── RECORDS SHOWN

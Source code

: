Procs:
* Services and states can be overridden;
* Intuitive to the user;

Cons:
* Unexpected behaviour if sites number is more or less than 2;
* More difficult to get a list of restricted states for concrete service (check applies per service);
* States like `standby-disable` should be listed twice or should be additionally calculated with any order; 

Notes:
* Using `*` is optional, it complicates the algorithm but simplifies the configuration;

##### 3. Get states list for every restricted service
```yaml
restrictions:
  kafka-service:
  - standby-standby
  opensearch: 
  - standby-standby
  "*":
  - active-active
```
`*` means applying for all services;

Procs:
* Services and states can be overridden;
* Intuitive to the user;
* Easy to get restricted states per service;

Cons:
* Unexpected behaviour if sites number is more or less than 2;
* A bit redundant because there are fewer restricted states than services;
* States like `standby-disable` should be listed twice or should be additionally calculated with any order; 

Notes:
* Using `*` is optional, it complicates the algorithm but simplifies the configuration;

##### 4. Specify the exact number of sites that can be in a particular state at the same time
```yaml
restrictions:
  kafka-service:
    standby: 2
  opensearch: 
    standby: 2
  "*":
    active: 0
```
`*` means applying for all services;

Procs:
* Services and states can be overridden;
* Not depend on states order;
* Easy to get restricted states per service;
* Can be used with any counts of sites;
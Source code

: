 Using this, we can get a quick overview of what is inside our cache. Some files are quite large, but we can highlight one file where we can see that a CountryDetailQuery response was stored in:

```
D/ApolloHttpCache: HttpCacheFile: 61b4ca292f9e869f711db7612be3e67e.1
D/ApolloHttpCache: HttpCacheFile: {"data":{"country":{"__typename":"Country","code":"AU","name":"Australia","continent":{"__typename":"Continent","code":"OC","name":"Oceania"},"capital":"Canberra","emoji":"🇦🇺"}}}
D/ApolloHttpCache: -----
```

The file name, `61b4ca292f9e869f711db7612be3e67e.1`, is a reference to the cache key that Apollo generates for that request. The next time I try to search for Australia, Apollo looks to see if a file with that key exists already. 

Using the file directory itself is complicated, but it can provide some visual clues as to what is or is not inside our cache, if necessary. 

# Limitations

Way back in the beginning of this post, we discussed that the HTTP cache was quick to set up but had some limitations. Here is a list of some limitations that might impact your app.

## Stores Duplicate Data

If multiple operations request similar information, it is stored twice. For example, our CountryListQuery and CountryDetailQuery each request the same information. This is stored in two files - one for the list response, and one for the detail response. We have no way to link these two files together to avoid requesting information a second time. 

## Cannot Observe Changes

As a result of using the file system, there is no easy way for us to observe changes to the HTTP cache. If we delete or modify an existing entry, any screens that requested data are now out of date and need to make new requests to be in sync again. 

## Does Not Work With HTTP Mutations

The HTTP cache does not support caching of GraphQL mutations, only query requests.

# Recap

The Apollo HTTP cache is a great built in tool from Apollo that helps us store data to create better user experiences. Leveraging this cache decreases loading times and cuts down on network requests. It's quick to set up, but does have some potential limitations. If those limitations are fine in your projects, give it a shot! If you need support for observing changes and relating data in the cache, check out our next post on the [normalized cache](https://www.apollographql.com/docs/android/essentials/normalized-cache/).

────

- _WORK TO COMPLETE_
Among the entries above, how many lines contain the string "HttpCacheFile"? Only the number should be given.

- _EXERCISE OUTPUT_
2